Understanding Shannon's Entropy metric for Information [pdf]

jlpom · on Oct 8, 2021

In 1939, when Shannon had been working on his equations for some time, he happened to visit the mathematician John von Neumann. During their discussions, regarding what Shannon should call the "measure of uncertainty" or attenuation in phone-line signals with reference to his new information theory, according to one source:[10]

> My greatest concern was what to call it. I thought of calling it ‘information’, but the word was overly used, so I decided to call it ‘uncertainty’. When I discussed it with John von Neumann, he had a better idea: ‘You should call it entropy, for two reasons: In the first place your uncertainty function has been used in statistical mechanics under that name, so it already has a name. In the second place, and more important, nobody knows what entropy really is, so in a debate you will always have the advantage.

[10]: M. Tribus, E.C. McIrvine, "Energy and information", Scientific American, 224 https://en.wikipedia.org/wiki/History_of_entropy

kgwgk · on Oct 8, 2021

The article is available here: http://www.esalq.usp.br/lepse/imgs/conteudo_thumb/Energy-and...

idatum · on Oct 8, 2021

I enjoyed reading "A mind at Play", Soni and Goodman. There are several of these kind of stories with colleagues. I also like how the book goes into his childhood, including using electrified fence to communicate with his farm neighbors!

dswilkerson · on Oct 8, 2021

I read your arxiv.org article on Shannon Entropy: https://arxiv.org/abs/1405.2061

What I am amazed at is that arxiv accepted this. I submitted exactly the same argument to them on 27 Jan 2009. They rejected it.

Here it is on my home page: http://dsw.users.sonic.net/entropy.html

Entropy is (1) the expected value of (2) the information of an event.

You might want to post a link to your answer here and see which of our explanations is more popular: https://math.stackexchange.com/questions/331103/intuitive-ex...

alexpetralia · on Oct 8, 2021

The "Twenty Questions" explanation of Shannon entropy is definitely the most intuitive one I've read so far. I've heard it repeated it many times, but I do see yours is from 2006! Thanks for this.

In particular here is where I read it (pdf): http://tuvalu.santafe.edu/~simon/it.pdf

micouay · on Oct 8, 2021

It's not mine, I just found it very intuitive and decided to share here.

amitport · on Oct 8, 2021

I didn't know arXiv actually rejects papers based on content. I thought they just have a quick glace to see if it looks like a paper.

privong · on Oct 8, 2021

arXiv submissions are not reviewed in detail (i.e., not reviewed to the same depth as in a journal's peer review procedure), but there is a moderation process: https://arxiv.org/help/moderation

dswilkerson · on Oct 20, 2021

The situation is so annoying that at least one alternative exists.

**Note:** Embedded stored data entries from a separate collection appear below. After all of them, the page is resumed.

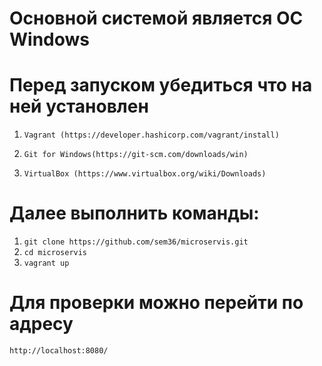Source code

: # Основной системой является OC Windows

# Перед запуском убедиться что на ней установлен

  1) `Vagrant (https://developer.hashicorp.com/vagrant/install)`
  
  2) `Git for Windows(https://git-scm.com/downloads/win)`
  
  3) `VirtualBox (https://www.virtualbox.org/wiki/Downloads)`

# Далее выполнить команды:
  1) `git clone https://github.com/sem36/microservis.git`
  2) `cd microservis`
  3) `vagrant up`

# Для проверки можно перейти по адресу 
`http://localhost:8080/`
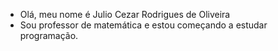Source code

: - Olá, meu nome é Julio Cezar Rodrigues de Oliveira
-  Sou professor de matemática e estou começando a estudar programação.

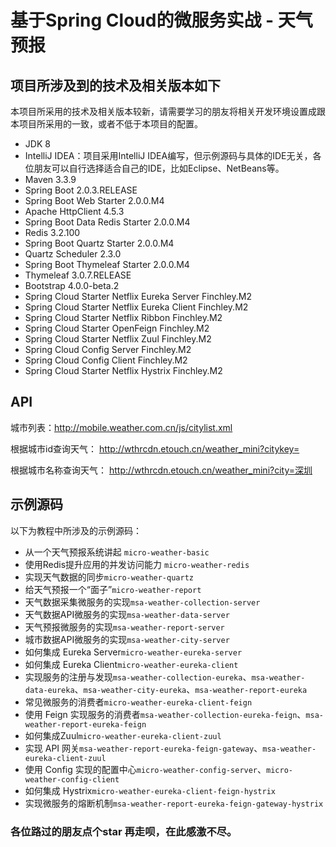 #  基于Spring Cloud的微服务实战 - 天气预报

## 项目所涉及到的技术及相关版本如下

本项目所采用的技术及相关版本较新，请需要学习的朋友将相关开发环境设置成跟本项目所采用的一致，或者不低于本项目的配置。

* JDK 8
* IntelliJ IDEA：项目采用IntelliJ IDEA编写，但示例源码与具体的IDE无关，各位朋友可以自行选择适合自己的IDE，比如Eclipse、NetBeans等。
* Maven 3.3.9
* Spring Boot 2.0.3.RELEASE
* Spring Boot Web Starter 2.0.0.M4
* Apache HttpClient 4.5.3
* Spring Boot Data Redis Starter 2.0.0.M4
* Redis 3.2.100
* Spring Boot Quartz Starter 2.0.0.M4
* Quartz Scheduler 2.3.0
* Spring Boot Thymeleaf Starter 2.0.0.M4
* Thymeleaf 3.0.7.RELEASE
* Bootstrap 4.0.0-beta.2
* Spring Cloud Starter Netflix Eureka Server Finchley.M2
* Spring Cloud Starter Netflix Eureka Client Finchley.M2
* Spring Cloud Starter Netflix Ribbon Finchley.M2
* Spring Cloud Starter OpenFeign Finchley.M2
* Spring Cloud Starter Netflix Zuul Finchley.M2
* Spring Cloud Config Server Finchley.M2
* Spring Cloud Config Client Finchley.M2
* Spring Cloud Starter Netflix Hystrix Finchley.M2



## API

城市列表：http://mobile.weather.com.cn/js/citylist.xml

根据城市id查询天气： http://wthrcdn.etouch.cn/weather_mini?citykey=

根据城市名称查询天气： http://wthrcdn.etouch.cn/weather_mini?city=深圳

## 示例源码

以下为教程中所涉及的示例源码：

* 从一个天气预报系统讲起 `micro-weather-basic`
* 使用Redis提升应用的并发访问能力 `micro-weather-redis`
* 实现天气数据的同步`micro-weather-quartz`
* 给天气预报一个“面子”`micro-weather-report`
* 天气数据采集微服务的实现`msa-weather-collection-server`
* 天气数据API微服务的实现`msa-weather-data-server`
* 天气预报微服务的实现`msa-weather-report-server`
* 城市数据API微服务的实现`msa-weather-city-server`
* 如何集成 Eureka Server`micro-weather-eureka-server`
* 如何集成 Eureka Client`micro-weather-eureka-client`
* 实现服务的注册与发现`msa-weather-collection-eureka`、`msa-weather-data-eureka`、`msa-weather-city-eureka`、`msa-weather-report-eureka`
* 常见微服务的消费者`micro-weather-eureka-client-feign`
* 使用 Feign 实现服务的消费者`msa-weather-collection-eureka-feign`、`msa-weather-report-eureka-feign`
* 如何集成Zuul`micro-weather-eureka-client-zuul`
* 实现 API 网关`msa-weather-report-eureka-feign-gateway`、`msa-weather-eureka-client-zuul`
* 使用 Config 实现的配置中心`micro-weather-config-server`、`micro-weather-config-client`
* 如何集成 Hystrix`micro-weather-eureka-client-feign-hystrix`
* 实现微服务的熔断机制`msa-weather-report-eureka-feign-gateway-hystrix`



### 各位路过的朋友点个star 再走呗，在此感激不尽。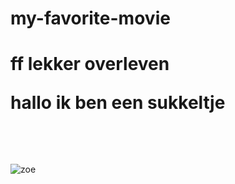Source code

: # my-favorite-movie
<!DOCTYPE html>
<html lang="en">
<head>
    <meta charset="UTF-8">
    <meta name="viewport" content="width=device-width, initial-scale=1.0">
   <h1></h1> <title>Jo Bonten blog</title>
</head>
<body>
<h1>ff lekker overleven
    <p>hallo ik ben een sukkeltje</p>
    <img src="https://i.ytimg.com/vi/kKJvIWI0ha4/maxresdefault.jpg" alt="">
    <img src="img/jo.jpg.png
    " alt="">
    <img src="https://i2.ytimg.com/vi/AnKvNCcNR90/mqdefault.jpg" alt="">
</h1>
</body>
</html>
<img src=https://www.mememaker.net/static/images/memes/4773515.jpg alt=zoe lekker>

https://vixra.org/why ____ Why viXra?

In 1991 the electronic e-print archive, now known as arXiv.org, was founded at Los Alamos National Laboratories. In the early days of the World Wide Web it was open to submissions from all scientific researchers, but gradually a policy of moderation was employed to block articles that the administrators considered unsuitable. In 2004 this was replaced by a system of endorsements to reduce the workload and place responsibility of moderation on the endorsers. The stated intention was to permit anybody from the scientific community to continue contributing. However many of us who had successfully submitted e-prints before then found that we were no longer able to. Even those with doctorates in physics and long histories of publication in scientific journals can no longer contribute to the arXiv unless they can find an endorser in a suitable research institution.

The policies of the administrators of Cornell University who now control the arXiv are so strict that even when someone succeeds in finding an endorser their e-print may still be rejected or moved to the "physics" category of the arXiv where it is likely to get less attention. Those who endorse articles that Cornell find unsuitable are under threat of losing their right to endorse or even their own ability to submit e-prints. Given the harm this might cause to their careers it is no surprise that endorsers are very conservative when considering articles from people they do not know. These policies are defended on the arXiv's endorsement help page

A few of the cases where people have been blocked from submitting to the arXiv have been detailed on the Archive Freedom website, but as time has gone by it has become clear that Cornell has no plans to bow to pressure and change their policies. Some of us now feel that the time has come to start an alternative archive which will be open to the whole scientific community. That is why viXra has been created. viXra will be open to anybody for both reading and submitting articles. We will not prevent anybody from submitting and will only reject articles in extreme cases of abuse, e.g. where the work may be vulgar, libellous, plagiaristic or dangerously misleading.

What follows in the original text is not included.